Scan each line of the entries below for the word "Theta" and count the ones where it appears. The answer is that number alone.
---
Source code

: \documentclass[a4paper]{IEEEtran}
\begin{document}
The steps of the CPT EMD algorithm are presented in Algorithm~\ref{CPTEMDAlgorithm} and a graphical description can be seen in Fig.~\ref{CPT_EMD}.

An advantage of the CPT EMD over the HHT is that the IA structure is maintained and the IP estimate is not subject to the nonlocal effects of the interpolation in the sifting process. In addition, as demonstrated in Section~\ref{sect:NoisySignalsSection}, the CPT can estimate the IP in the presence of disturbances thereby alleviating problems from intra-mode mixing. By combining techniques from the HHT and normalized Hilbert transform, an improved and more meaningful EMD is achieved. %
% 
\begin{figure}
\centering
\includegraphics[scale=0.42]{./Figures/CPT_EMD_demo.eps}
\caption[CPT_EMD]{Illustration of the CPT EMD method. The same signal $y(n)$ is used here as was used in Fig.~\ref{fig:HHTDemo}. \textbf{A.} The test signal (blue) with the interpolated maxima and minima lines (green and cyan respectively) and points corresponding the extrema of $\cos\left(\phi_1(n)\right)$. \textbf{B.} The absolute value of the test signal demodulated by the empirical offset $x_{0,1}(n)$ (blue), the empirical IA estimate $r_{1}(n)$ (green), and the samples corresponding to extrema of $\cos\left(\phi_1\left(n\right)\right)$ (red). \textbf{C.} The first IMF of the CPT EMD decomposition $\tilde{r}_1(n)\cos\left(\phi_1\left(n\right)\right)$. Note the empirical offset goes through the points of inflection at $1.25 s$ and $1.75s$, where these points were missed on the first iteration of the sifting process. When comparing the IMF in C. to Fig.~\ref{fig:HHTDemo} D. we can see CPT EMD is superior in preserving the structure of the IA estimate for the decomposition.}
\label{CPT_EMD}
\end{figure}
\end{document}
---
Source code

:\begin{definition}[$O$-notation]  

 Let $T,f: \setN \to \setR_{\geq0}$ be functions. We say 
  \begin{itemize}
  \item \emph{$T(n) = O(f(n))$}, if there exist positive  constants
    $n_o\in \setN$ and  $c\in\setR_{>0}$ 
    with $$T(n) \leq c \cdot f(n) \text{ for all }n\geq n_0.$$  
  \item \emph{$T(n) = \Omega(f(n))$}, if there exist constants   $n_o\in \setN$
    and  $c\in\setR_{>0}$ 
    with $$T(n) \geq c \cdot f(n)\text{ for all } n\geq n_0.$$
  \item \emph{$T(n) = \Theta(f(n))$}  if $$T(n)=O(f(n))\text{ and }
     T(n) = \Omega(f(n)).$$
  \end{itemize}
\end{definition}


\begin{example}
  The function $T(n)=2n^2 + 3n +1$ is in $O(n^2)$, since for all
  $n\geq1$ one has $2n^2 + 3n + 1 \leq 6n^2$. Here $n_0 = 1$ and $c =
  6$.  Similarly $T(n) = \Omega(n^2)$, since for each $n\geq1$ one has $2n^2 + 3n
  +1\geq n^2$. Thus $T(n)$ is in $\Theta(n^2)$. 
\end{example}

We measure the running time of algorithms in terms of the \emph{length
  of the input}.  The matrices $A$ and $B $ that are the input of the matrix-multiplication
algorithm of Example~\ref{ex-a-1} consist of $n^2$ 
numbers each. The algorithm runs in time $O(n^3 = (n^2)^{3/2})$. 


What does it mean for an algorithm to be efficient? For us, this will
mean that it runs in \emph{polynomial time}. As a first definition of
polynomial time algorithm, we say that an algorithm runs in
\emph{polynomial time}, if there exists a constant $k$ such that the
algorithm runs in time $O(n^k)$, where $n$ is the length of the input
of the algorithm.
---
> [COMPLETED TASK] 2